He was a 4-star rated prospect projected to play linebacker but Nick Saban turned him into a 3-4 defensive end, certainly no easy task.
Square tore his ACL in 2009 and little was said of him after that, even after he earned six starts in 2010.
He earned a full-time starting position in 2011 and was a critical piece to Alabama's ridiculously good defense.
Maybe he isn't talked about much because he has only four career sacks from the blindside defensive end position, but numbers from the defensive line mean nothing at Alabama.
It's all about creating opportunities for the linebackers.
Square played a big part in the success of Alabama's sack machine, Courtney Upshaw, for the past two seasons.

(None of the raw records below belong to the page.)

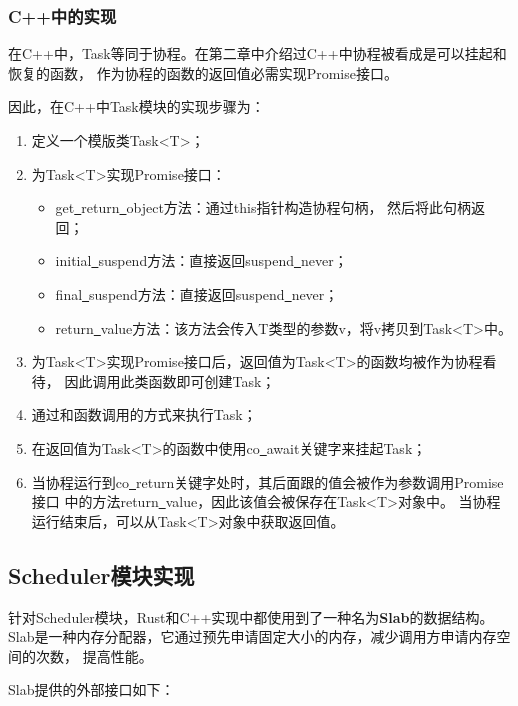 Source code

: \documentclass[supercite]{HustGraduPaper}
\theoremstyle{definition}
\begin{document}
\subsubsection{C++中的实现}

在C++中，Task等同于协程。在第二章中介绍过C++中协程被看成是可以挂起和恢复的函数，
作为协程的函数的返回值必需实现Promise接口。\par

因此，在C++中Task模块的实现步骤为：

\begin{enumerate}
  \item 定义一个模版类Task<T>；
  \item 为Task<T>实现Promise接口：
    \begin{itemize}
      \item get\underline{~}return\underline{~}object方法：通过this指针构造协程句柄，
        然后将此句柄返回；
      \item initial\underline{~}suspend方法：直接返回suspend\underline{~}never；
      \item final\underline{~}suspend方法：直接返回suspend\underline{~}never；
      \item return\underline{~}value方法：该方法会传入T类型的参数v，将v拷贝到Task<T>中。
    \end{itemize}
  \item 为Task<T>实现Promise接口后，返回值为Task<T>的函数均被作为协程看待，
    因此调用此类函数即可创建Task；
  \item 通过和函数调用的方式来执行Task；
  \item 在返回值为Task<T>的函数中使用co\underline{~}await关键字来挂起Task；
  \item 当协程运行到co\underline{~}return关键字处时，其后面跟的值会被作为参数调用Promise接口
    中的方法return\underline{~}value，因此该值会被保存在Task<T>对象中。
    当协程运行结束后，可以从Task<T>对象中获取返回值。
\end{enumerate}

\subsection{Scheduler模块实现}

针对Scheduler模块，Rust和C++实现中都使用到了一种名为\textbf{Slab}的数据结构。
Slab是一种内存分配器，它通过预先申请固定大小的内存，减少调用方申请内存空间的次数，
提高性能。\par

Slab提供的外部接口如下：
\end{document}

His job isn't to get the big stats, but rather to impose his will on the opposing offensive line. That he did well.
Square looks to hold onto his starting role as the Tide's starting right defensive end.
Left Guard, 6'3", 320 pounds, Senior
Chance Warmack has been a steady, powerful contributor on the offensive line for the past two seasons, and participated in several games as a true freshman.
With William Vlachos being on the Rimington Trophy watch list a couple times, NFL scouts drooling over D.J. Fluker and Barrett Jones winning the Outland Trophy in his first year starting at left tackle, not a lot of folks were talking about Warmack and his success.
And when the offensive line's failures were brought up, Warmack's name was nowhere to be found.
Warmack played a big part in Jones' success at left tackle in 2011. He rarely to never missed assignments, pancaked a lot of defenders and almost never committed a penalty.
I am a huge Vlachos fan, but I remember him being called for holding several times during the past three years, but I honestly can't recall a holding call on big No. 65 in 2011.
Warmack is a consistent, reliable force on the Tide's offensive line, and NFL scouts already recognize this. He is ranked by many as a top-five guard nationally, but I expect his stock will rise.
An even more underrated aspect to Warmack's game is how well he will help Cyrus Kouandjio settle into his new starting role at left tackle.
He is the real deal, and I don't expect Warmack to last through day two of the 2013 NFL draft.
Running Back, 5'9", 187 pounds, Redshirt Freshman
I have heard plenty of Alabama fans and critics alike say that Demetrius "Dee" Hart can't be a real running back at Alabama.
And I am one of them.
Because of this, his true worth is lost to just about everyone but Nick Saban and the coaches.
He's about the same height as Mark Ingram was, but his light weight has made many wonder how well he can run between the tackles in the SEC.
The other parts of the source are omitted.